• [TASK]:
List each line of the data that holds the string "void".

• [SUPPLIED MATERIAL]:
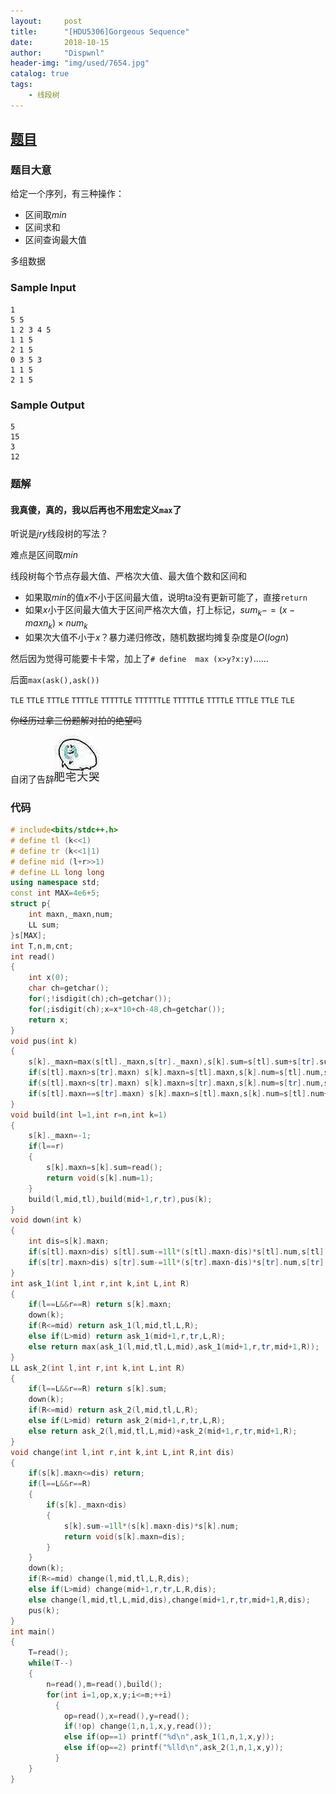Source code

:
 ```yaml
---
layout:     post
title:      "[HDU5306]Gorgeous Sequence"
date:       2018-10-15
author:     "Dispwnl"
header-img: "img/used/7654.jpg"
catalog: true
tags:
    - 线段树
---
```

## [题目](https://vjudge.net/problem/HDU-5306)
### 题目大意
给定一个序列，有三种操作：
- 区间取$min$
- 区间求和
- 区间查询最大值

多组数据

### Sample Input
```plain
1
5 5
1 2 3 4 5
1 1 5
2 1 5
0 3 5 3
1 1 5
2 1 5
```
### Sample Output
```plain
5
15
3
12
```
### 题解
#### 我真傻，真的，我以后再也不用宏定义<code>max</code>了

听说是$jry$线段树的写法？

难点是区间取$min$

线段树每个节点存最大值、严格次大值、最大值个数和区间和

- 如果取$min$的值$x$不小于区间最大值，说明ta没有更新可能了，直接<code>return</code>
- 如果$x$小于区间最大值大于区间严格次大值，打上标记，$sum_k-=(x-maxn_k)\times num_k$
- 如果次大值不小于$x$？暴力递归修改，随机数据均摊复杂度是$O(logn)$

然后因为觉得可能要卡卡常，加上了```# define  max (x>y?x:y)```……

后面```max(ask(),ask())```

<code>TLE</code>
<code>TTLE</code>
<code>TTTLE</code>
<code>TTTTLE</code>
<code>TTTTTLE</code>
<code>TTTTTTLE</code>
<code>TTTTTLE</code>
<code>TTTTLE</code>
<code>TTTLE</code>
<code>TTLE</code>
<code>TLE</code>

~~你经历过拿三份题解对拍的绝望吗~~

自闭了告辞![](/img/qaq/346.jpg)

### 代码
```c++
# include<bits/stdc++.h>
# define tl (k<<1)
# define tr (k<<1|1)
# define mid (l+r>>1)
# define LL long long
using namespace std;
const int MAX=4e6+5;
struct p{
	int maxn,_maxn,num;
	LL sum;
}s[MAX];
int T,n,m,cnt;
int read()
{
	int x(0);
	char ch=getchar();
	for(;!isdigit(ch);ch=getchar());
	for(;isdigit(ch);x=x*10+ch-48,ch=getchar());
	return x;
}
void pus(int k)
{
	s[k]._maxn=max(s[tl]._maxn,s[tr]._maxn),s[k].sum=s[tl].sum+s[tr].sum;
	if(s[tl].maxn>s[tr].maxn) s[k].maxn=s[tl].maxn,s[k].num=s[tl].num,s[k]._maxn=max(s[k]._maxn,s[tr].maxn);
	if(s[tl].maxn<s[tr].maxn) s[k].maxn=s[tr].maxn,s[k].num=s[tr].num,s[k]._maxn=max(s[k]._maxn,s[tl].maxn);
	if(s[tl].maxn==s[tr].maxn) s[k].maxn=s[tl].maxn,s[k].num=s[tl].num+s[tr].num;
}
void build(int l=1,int r=n,int k=1)
{
	s[k]._maxn=-1;
	if(l==r)
	{
		s[k].maxn=s[k].sum=read();
		return void(s[k].num=1);
	}
	build(l,mid,tl),build(mid+1,r,tr),pus(k);
}
void down(int k)
{
	int dis=s[k].maxn;
	if(s[tl].maxn>dis) s[tl].sum-=1ll*(s[tl].maxn-dis)*s[tl].num,s[tl].maxn=dis;
	if(s[tr].maxn>dis) s[tr].sum-=1ll*(s[tr].maxn-dis)*s[tr].num,s[tr].maxn=dis;
}
int ask_1(int l,int r,int k,int L,int R)
{
	if(l==L&&r==R) return s[k].maxn;
	down(k);
	if(R<=mid) return ask_1(l,mid,tl,L,R);
	else if(L>mid) return ask_1(mid+1,r,tr,L,R);
	else return max(ask_1(l,mid,tl,L,mid),ask_1(mid+1,r,tr,mid+1,R));
}
LL ask_2(int l,int r,int k,int L,int R)
{
	if(l==L&&r==R) return s[k].sum;
	down(k);
	if(R<=mid) return ask_2(l,mid,tl,L,R);
	else if(L>mid) return ask_2(mid+1,r,tr,L,R);
	else return ask_2(l,mid,tl,L,mid)+ask_2(mid+1,r,tr,mid+1,R);
}
void change(int l,int r,int k,int L,int R,int dis)
{
	if(s[k].maxn<=dis) return;
	if(l==L&&r==R)
	{
		if(s[k]._maxn<dis)
		{
			s[k].sum-=1ll*(s[k].maxn-dis)*s[k].num;
			return void(s[k].maxn=dis);
		}
	}
	down(k);
	if(R<=mid) change(l,mid,tl,L,R,dis);
	else if(L>mid) change(mid+1,r,tr,L,R,dis);
	else change(l,mid,tl,L,mid,dis),change(mid+1,r,tr,mid+1,R,dis);
	pus(k);
}
int main()
{
	T=read();
	while(T--)
	{
		n=read(),m=read(),build();
		for(int i=1,op,x,y;i<=m;++i)
		  {
		  	op=read(),x=read(),y=read();
		  	if(!op) change(1,n,1,x,y,read());
		  	else if(op==1) printf("%d\n",ask_1(1,n,1,x,y));
		  	else if(op==2) printf("%lld\n",ask_2(1,n,1,x,y));
		  }
	}
}
```
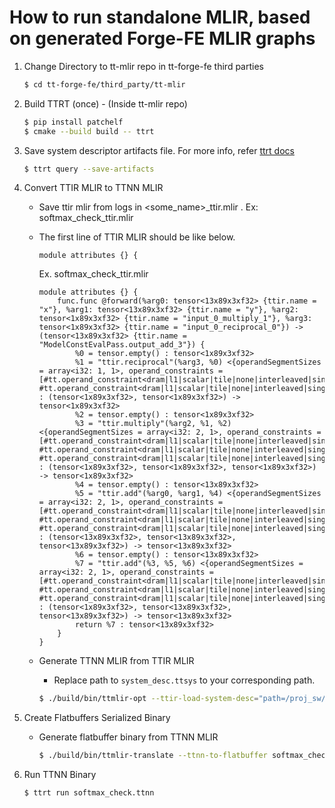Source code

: # How to run standalone MLIR, based on generated Forge-FE MLIR graphs


1. Change Directory to tt-mlir repo in tt-forge-fe third parties
    ```bash
    $ cd tt-forge-fe/third_party/tt-mlir
    ```

2. Build TTRT (once) - (Inside tt-mlir repo)
    ```bash
    $ pip install patchelf
    $ cmake --build build -- ttrt
    ```

3. Save system descriptor artifacts file. For more info, refer [ttrt docs](https://docs.tenstorrent.com/tt-mlir/ttrt.html#generate-a-flatbuffer-file-from-compiler)
    ```bash
    $ ttrt query --save-artifacts
    ```

4. Convert TTIR MLIR to TTNN MLIR
    - Save ttir mlir from logs in <some_name>_ttir.mlir . Ex: softmax_check_ttir.mlir
    - The first line of TTIR MLIR should be like below.
        ```mlir
        module attributes {} {
        ```

        Ex. softmax_check_ttir.mlir
        ```mlir
        module attributes {} {
            func.func @forward(%arg0: tensor<13x89x3xf32> {ttir.name = "x"}, %arg1: tensor<13x89x3xf32> {ttir.name = "y"}, %arg2: tensor<1x89x3xf32> {ttir.name = "input_0_multiply_1"}, %arg3: tensor<1x89x3xf32> {ttir.name = "input_0_reciprocal_0"}) -> (tensor<13x89x3xf32> {ttir.name = "ModelConstEvalPass.output_add_3"}) {
                %0 = tensor.empty() : tensor<1x89x3xf32>
                %1 = "ttir.reciprocal"(%arg3, %0) <{operandSegmentSizes = array<i32: 1, 1>, operand_constraints = [#tt.operand_constraint<dram|l1|scalar|tile|none|interleaved|single_bank|height_sharded|width_sharded|block_sharded|any_layout|any_device|any_device_tile|l1_block_sharded>, #tt.operand_constraint<dram|l1|scalar|tile|none|interleaved|single_bank|height_sharded|width_sharded|block_sharded|any_layout|any_device|any_device_tile|l1_block_sharded>]}> : (tensor<1x89x3xf32>, tensor<1x89x3xf32>) -> tensor<1x89x3xf32>
                %2 = tensor.empty() : tensor<1x89x3xf32>
                %3 = "ttir.multiply"(%arg2, %1, %2) <{operandSegmentSizes = array<i32: 2, 1>, operand_constraints = [#tt.operand_constraint<dram|l1|scalar|tile|none|interleaved|single_bank|height_sharded|width_sharded|block_sharded|any_layout|any_device|any_device_tile|l1_block_sharded>, #tt.operand_constraint<dram|l1|scalar|tile|none|interleaved|single_bank|height_sharded|width_sharded|block_sharded|any_layout|any_device|any_device_tile|l1_block_sharded>, #tt.operand_constraint<dram|l1|scalar|tile|none|interleaved|single_bank|height_sharded|width_sharded|block_sharded|any_layout|any_device|any_device_tile|l1_block_sharded>]}> : (tensor<1x89x3xf32>, tensor<1x89x3xf32>, tensor<1x89x3xf32>) -> tensor<1x89x3xf32>
                %4 = tensor.empty() : tensor<13x89x3xf32>
                %5 = "ttir.add"(%arg0, %arg1, %4) <{operandSegmentSizes = array<i32: 2, 1>, operand_constraints = [#tt.operand_constraint<dram|l1|scalar|tile|none|interleaved|single_bank|height_sharded|width_sharded|block_sharded|any_layout|any_device|any_device_tile|l1_block_sharded>, #tt.operand_constraint<dram|l1|scalar|tile|none|interleaved|single_bank|height_sharded|width_sharded|block_sharded|any_layout|any_device|any_device_tile|l1_block_sharded>, #tt.operand_constraint<dram|l1|scalar|tile|none|interleaved|single_bank|height_sharded|width_sharded|block_sharded|any_layout|any_device|any_device_tile|l1_block_sharded>]}> : (tensor<13x89x3xf32>, tensor<13x89x3xf32>, tensor<13x89x3xf32>) -> tensor<13x89x3xf32>
                %6 = tensor.empty() : tensor<13x89x3xf32>
                %7 = "ttir.add"(%3, %5, %6) <{operandSegmentSizes = array<i32: 2, 1>, operand_constraints = [#tt.operand_constraint<dram|l1|scalar|tile|none|interleaved|single_bank|height_sharded|width_sharded|block_sharded|any_layout|any_device|any_device_tile|l1_block_sharded>, #tt.operand_constraint<dram|l1|scalar|tile|none|interleaved|single_bank|height_sharded|width_sharded|block_sharded|any_layout|any_device|any_device_tile|l1_block_sharded>, #tt.operand_constraint<dram|l1|scalar|tile|none|interleaved|single_bank|height_sharded|width_sharded|block_sharded|any_layout|any_device|any_device_tile|l1_block_sharded>]}> : (tensor<1x89x3xf32>, tensor<13x89x3xf32>, tensor<13x89x3xf32>) -> tensor<13x89x3xf32>
                return %7 : tensor<13x89x3xf32>
            }
        }
        ```
    - Generate TTNN MLIR from TTIR MLIR
        - Replace path to `system_desc.ttsys` to your corresponding path.
        ```bash
        $ ./build/bin/ttmlir-opt --ttir-load-system-desc="path=/proj_sw/user_dev/akannan/forge/tt-forge-fe/third_party/tt-mlir/ttrt-artifacts/system_desc.ttsys" --ttir-to-ttnn-backend-pipeline softmax_check_ttir.mlir -o softmax_check_ttnn.mlir
        ```

5. Create Flatbuffers Serialized Binary
    - Generate flatbuffer binary from TTNN MLIR
        ```bash
        $ ./build/bin/ttmlir-translate --ttnn-to-flatbuffer softmax_check_ttnn.mlir -o softmax_check.ttnn
        ```

6. Run TTNN Binary
    ```bash
    $ ttrt run softmax_check.ttnn
    ```
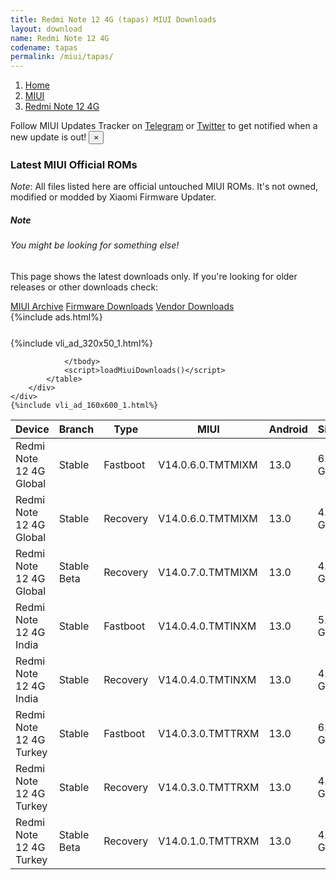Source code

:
 ```yaml
---
title: Redmi Note 12 4G (tapas) MIUI Downloads
layout: download
name: Redmi Note 12 4G
codename: tapas
permalink: /miui/tapas/
---
```

<nav aria-label="breadcrumb">
    <ol class="breadcrumb">
        <li class="breadcrumb-item"><a href="/">Home</a></li>
        <li class="breadcrumb-item"><a href="/miui/">MIUI</a></li>
        <li class="breadcrumb-item active" aria-current="page"><a href="/miui/tapas/">Redmi Note 12 4G</a></li>
    </ol>
</nav>
<div class="alert alert-primary alert-dismissible fade show" role="alert">
    Follow MIUI Updates Tracker on <a href="https://t.me/MIUIUpdatesTracker" class="alert-link">Telegram</a>
     or <a href="https://twitter.com/MiFwUpdater" class="alert-link">Twitter</a> to get notified when a new update is out!
    <button type="button" class="close" data-dismiss="alert" aria-label="Close">
        <span aria-hidden="true">&times;</span>
    </button>
</div>

### Latest MIUI Official ROMs
*Note*: All files listed here are official untouched MIUI ROMs. It's not owned, modified or modded by Xiaomi Firmware Updater.
<div class="card">
  <div class="card-body">
    <h5 class="card-title">Note</h5>
    <h6 class="card-subtitle mb-2 text-muted">You might be looking for something else!</h6>
    <p class="card-text">This page shows the latest downloads only.
     If you're looking for older releases or other downloads check:</p>
    <a href="/archive/miui/tapas/" class="card-link">MIUI Archive</a>
    <a href="/firmware/tapas/" class="card-link">Firmware Downloads</a>
    <a href="/vendor/tapas/" class="card-link">Vendor Downloads</a>
  </div>
</div>
{%include ads.html%}
<div class="row justify-content-center">
    <div class="col-10">
        <div class="table-responsive-md" style="margin-top: 25px;">
            {%include vli_ad_320x50_1.html%}
            <table id="miui" class="display dt-responsive nowrap compact table table-striped table-hover table-sm">
                <thead class="thead-dark">
                    <tr>
                        <th data-ref="device">Device</th>
                        <th data-ref="branch">Branch</th>
                        <th data-ref="type">Type</th>
                        <th data-ref="miui">MIUI</th>
                        <th data-ref="android">Android</th>
                        <th data-ref="size">Size</th>
                        <th data-ref="size">Date</th>
                        <th data-ref="link">Link</th>
                    </tr>
                </thead>
                <tbody>
                <tr><td>Redmi Note 12 4G Global</td><td>Stable</td><td>Fastboot</td><td>V14.0.6.0.TMTMIXM</td><td>13.0</td><td>6.7 GB</td><td>2023-03-16</td><td><a href="/miui/tapas/stable/V14.0.6.0.TMTMIXM/">Download</a></td></tr>
<tr><td>Redmi Note 12 4G Global</td><td>Stable</td><td>Recovery</td><td>V14.0.6.0.TMTMIXM</td><td>13.0</td><td>4.2 GB</td><td>2023-04-20</td><td><a href="/miui/tapas/stable/V14.0.6.0.TMTMIXM/">Download</a></td></tr>
<tr><td>Redmi Note 12 4G Global</td><td>Stable Beta</td><td>Recovery</td><td>V14.0.7.0.TMTMIXM</td><td>13.0</td><td>4.2 GB</td><td>2023-05-16</td><td><a href="/miui/tapas/stable beta/V14.0.7.0.TMTMIXM/">Download</a></td></tr>
<tr><td>Redmi Note 12 4G India</td><td>Stable</td><td>Fastboot</td><td>V14.0.4.0.TMTINXM</td><td>13.0</td><td>5.4 GB</td><td>2023-04-04</td><td><a href="/miui/tapas/stable/V14.0.4.0.TMTINXM/">Download</a></td></tr>
<tr><td>Redmi Note 12 4G India</td><td>Stable</td><td>Recovery</td><td>V14.0.4.0.TMTINXM</td><td>13.0</td><td>4.1 GB</td><td>2023-04-14</td><td><a href="/miui/tapas/stable/V14.0.4.0.TMTINXM/">Download</a></td></tr>
<tr><td>Redmi Note 12 4G Turkey</td><td>Stable</td><td>Fastboot</td><td>V14.0.3.0.TMTTRXM</td><td>13.0</td><td>6.0 GB</td><td>2023-04-24</td><td><a href="/miui/tapas/stable/V14.0.3.0.TMTTRXM/">Download</a></td></tr>
<tr><td>Redmi Note 12 4G Turkey</td><td>Stable</td><td>Recovery</td><td>V14.0.3.0.TMTTRXM</td><td>13.0</td><td>4.1 GB</td><td>2023-05-06</td><td><a href="/miui/tapas/stable/V14.0.3.0.TMTTRXM/">Download</a></td></tr>
<tr><td>Redmi Note 12 4G Turkey</td><td>Stable Beta</td><td>Recovery</td><td>V14.0.1.0.TMTTRXM</td><td>13.0</td><td>4.1 GB</td><td>2023-04-10</td><td><a href="/miui/tapas/stable beta/V14.0.1.0.TMTTRXM/">Download</a></td></tr>

                </tbody>
                <script>loadMiuiDownloads()</script>
            </table>
        </div>
    </div>
    {%include vli_ad_160x600_1.html%}
</div>
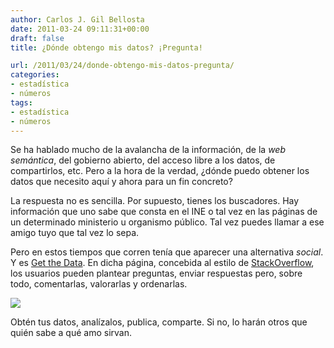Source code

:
 ```yaml
---
author: Carlos J. Gil Bellosta
date: 2011-03-24 09:11:31+00:00
draft: false
title: ¿Dónde obtengo mis datos? ¡Pregunta!

url: /2011/03/24/donde-obtengo-mis-datos-pregunta/
categories:
- estadística
- números
tags:
- estadística
- números
---
```


Se ha hablado mucho de la avalancha de la información, de la _web semántica_, del gobierno abierto, del acceso libre a los datos, de compartirlos, etc. Pero a la hora de la verdad, ¿dónde puedo obtener los datos que necesito aquí y ahora para un fin concreto?

La respuesta no es sencilla. Por supuesto, tienes los buscadores. Hay información que uno sabe que consta en el INE o tal vez en las páginas de un determinado ministerio u organismo público. Tal vez puedes llamar a ese amigo tuyo que tal vez lo sepa.

Pero en estos tiempos que corren tenía que aparecer una alternativa _social_. Y es [Get the Data](http://getthedata.org/). En dicha página, concebida al estilo de [StackOverflow](http://stackoverflow.com), los usuarios pueden plantear preguntas, enviar respuestas pero, sobre todo, comentarlas, valorarlas y ordenarlas.

[![](/wp-uploads/2011/03/ckan_logo_box.png)
](/wp-uploads/2011/03/ckan_logo_box.png)

Obtén tus datos, analízalos, publica, comparte. Si no, lo harán otros que quién sabe a qué amo sirvan.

• [RESPONSE TO THE EXERCISE]:
void pus(int k)
void build(int l=1,int r=n,int k=1)
		return void(s[k].num=1);
void down(int k)
void change(int l,int r,int k,int L,int R,int dis)
			return void(s[k].maxn=dis);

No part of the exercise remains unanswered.